熊谷染めができるまで
Ⅰ 捺染のり(なぞの物質+染料・熱湯=捺染のり)
なぞの物質の正体は糖粉・米ぬか・塩・熱湯がミックスされた「糊」です。これに染料と熱湯を配合し粘度を調整して、捺染糊の完成です。濃い色や薄い色で立体感を出すことで、日本古来の美意識であるわびさびを表現するんです。
Ⅱ 型紙
染める上で必要な型紙、幾何学模様や細かい縞模様などとても「人間業」とは思えません。まるで、コンピューターグラフィックのよう。細かく、正確に彫られているけれど、手彫りという事で、手作りの温もりが感じられます。
Ⅲ 印捺(いんなつ)
いよいよ生地に染める作業であるを行います。型紙を枠にはめ、型を用いて模様を出す部分に、捺染のりを一定の厚さに置く操作を印捺といいます。
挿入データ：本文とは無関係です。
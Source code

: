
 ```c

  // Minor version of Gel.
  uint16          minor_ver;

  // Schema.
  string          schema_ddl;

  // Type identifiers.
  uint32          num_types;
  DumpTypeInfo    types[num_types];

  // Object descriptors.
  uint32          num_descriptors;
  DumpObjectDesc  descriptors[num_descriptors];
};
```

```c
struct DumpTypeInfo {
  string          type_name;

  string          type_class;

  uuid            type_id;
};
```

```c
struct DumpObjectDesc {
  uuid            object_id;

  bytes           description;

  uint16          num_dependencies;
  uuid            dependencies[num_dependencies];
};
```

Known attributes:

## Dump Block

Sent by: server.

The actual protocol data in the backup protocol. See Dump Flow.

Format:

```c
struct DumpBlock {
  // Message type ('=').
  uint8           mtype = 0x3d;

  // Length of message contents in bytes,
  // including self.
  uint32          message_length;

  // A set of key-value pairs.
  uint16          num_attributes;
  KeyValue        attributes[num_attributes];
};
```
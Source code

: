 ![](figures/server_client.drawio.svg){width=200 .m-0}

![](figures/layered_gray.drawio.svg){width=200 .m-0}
この時、布に模様を鮮明に写しだし、他の部分に捺染のりを付着させないことが大切です。
Ⅳ 蒸熱処理
地糊が乾いたら、生地がくっつかないようおが屑をかけ、蒸し棒にうどんを干すような状態につるします。24反までかけることができます。そして、染料を固定するための「蒸熱処理」をし、約100℃で40分間蒸します。蒸し機 この窯は元はキノコを殺菌する機械でした。ムラができないようにするには、長年の勘を頼りに釜の中でどう変化しているかを見極めることが大切なんです。
Ⅴ 水洗い
蒸し終わると余分な色糊等を除去するために水や洗剤を用いて洗浄します。友禅流しを工場内で行うといったイメージで、水は地下水をくみ上げているんです。水道水は、消毒用の塩素などが入っているので、適さないそうです。
Ⅵ 乾燥
広い場所で、うどんのように一反ずつ伸ばしながら干していきます。
Ⅶ 完成
最後にしわを伸ばし、幅を揃え「反物」が出来上がります。江戸時代には、藍染めや草木染め(紅花)などの天然染料で染められていたのですが、到底庶民には手が出せないものでした。しかし、明治の開国で化学染料が日本に入ってきてから、染物文化は庶民にも定着してきたのです。